Excerpted records.
○ ○ ○ ○
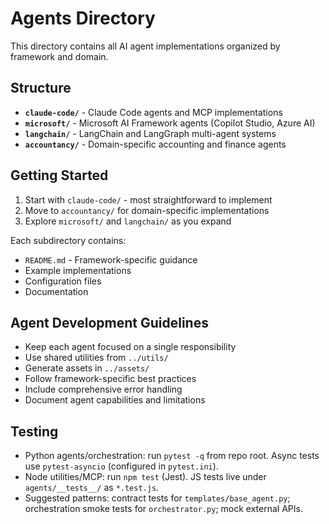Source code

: # Agents Directory

This directory contains all AI agent implementations organized by framework and domain.

## Structure

- **`claude-code/`** - Claude Code agents and MCP implementations
- **`microsoft/`** - Microsoft AI Framework agents (Copilot Studio, Azure AI)
- **`langchain/`** - LangChain and LangGraph multi-agent systems
- **`accountancy/`** - Domain-specific accounting and finance agents

## Getting Started

1. Start with `claude-code/` - most straightforward to implement
2. Move to `accountancy/` for domain-specific implementations
3. Explore `microsoft/` and `langchain/` as you expand

Each subdirectory contains:
- `README.md` - Framework-specific guidance
- Example implementations
- Configuration files
- Documentation

## Agent Development Guidelines

- Keep each agent focused on a single responsibility
- Use shared utilities from `../utils/`
- Generate assets in `../assets/`
- Follow framework-specific best practices
- Include comprehensive error handling
- Document agent capabilities and limitations

## Testing

- Python agents/orchestration: run `pytest -q` from repo root. Async tests use `pytest-asyncio` (configured in `pytest.ini`).
- Node utilities/MCP: run `npm test` (Jest). JS tests live under `agents/__tests__/` as `*.test.js`.
- Suggested patterns: contract tests for `templates/base_agent.py`; orchestration smoke tests for `orchestrator.py`; mock external APIs.
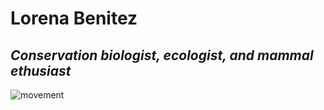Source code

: # Lorena Benitez
## _Conservation biologist, ecologist, and mammal ethusiast_



![movement](https://user-images.githubusercontent.com/47228914/110483168-72e65400-80b7-11eb-81db-db994d28589e.PNG)


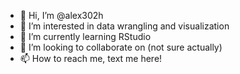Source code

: - 👋 Hi, I’m @alex302h
- 👀 I’m interested in data wrangling and visualization
- 🌱 I’m currently learning RStudio
- 💞️ I’m looking to collaborate on (not sure actually)
- 📫 How to reach me, text me here!

<!---
alex302h/alex302h is a ✨ special ✨ repository because its `README.md` (this file) appears on your GitHub profile.
You can click the Preview link to take a look at your changes.
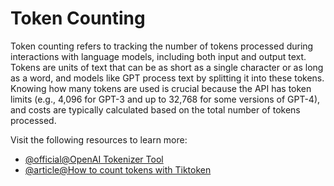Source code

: # Token Counting

Token counting refers to tracking the number of tokens processed during interactions with language models, including both input and output text. Tokens are units of text that can be as short as a single character or as long as a word, and models like GPT process text by splitting it into these tokens. Knowing how many tokens are used is crucial because the API has token limits (e.g., 4,096 for GPT-3 and up to 32,768 for some versions of GPT-4), and costs are typically calculated based on the total number of tokens processed.

Visit the following resources to learn more:

- [@official@OpenAI Tokenizer Tool](https://platform.openai.com/tokenizer)
- [@article@How to count tokens with Tiktoken](https://cookbook.openai.com/examples/how_to_count_tokens_with_tiktoken)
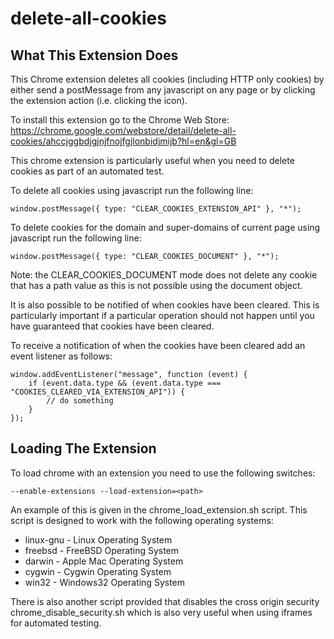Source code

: delete-all-cookies
==================

What This Extension Does
------------------------

This Chrome extension deletes all cookies (including HTTP only cookies) by either send a postMessage from any javascript on any page or by clicking the extension action (i.e. clicking the icon).

To install this extension go to the Chrome Web Store: https://chrome.google.com/webstore/detail/delete-all-cookies/ahccjggbdjgjnjfnojfgjlonbidjmijb?hl=en&gl=GB

This chrome extension is particularly useful when you need to delete cookies as part of an automated test.

To delete all cookies using javascript run the following line:

    window.postMessage({ type: "CLEAR_COOKIES_EXTENSION_API" }, "*");

To delete cookies for the domain and super-domains of current page using javascript run the following line:

    window.postMessage({ type: "CLEAR_COOKIES_DOCUMENT" }, "*");

Note: the CLEAR_COOKIES_DOCUMENT mode does not delete any cookie that has a path value as this is not possible using the document object.

It is also possible to be notified of when cookies have been cleared.  This is particularly important if a particular operation should not happen until you have guaranteed that cookies have been cleared.

To receive a notification of when the cookies have been cleared add an event listener as follows:

    window.addEventListener("message", function (event) {
        if (event.data.type && (event.data.type === "COOKIES_CLEARED_VIA_EXTENSION_API")) {
            // do something
        }
    });

Loading The Extension
---------------------

To load chrome with an extension you need to use the following switches:

    --enable-extensions --load-extension=<path>

An example of this is given in the chrome_load_extension.sh script.  This script is designed to work with the following operating systems:
* linux-gnu - Linux Operating System
* freebsd - FreeBSD Operating System
* darwin - Apple Mac Operating System
* cygwin - Cygwin Operating System
* win32 - Windows32 Operating System

There is also another script provided that disables the cross origin security chrome_disable_security.sh which is also very useful when using iframes for automated testing.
○ ○ ○ ○
What is being asked. This exercise asks for an exact copy of the lines from the first one in the data through the line that contains "and MCP implementations", pictures excluded.

Written answer.
Source code

: # Agents Directory

This directory contains all AI agent implementations organized by framework and domain.

## Structure

- **`claude-code/`** - Claude Code agents and MCP implementations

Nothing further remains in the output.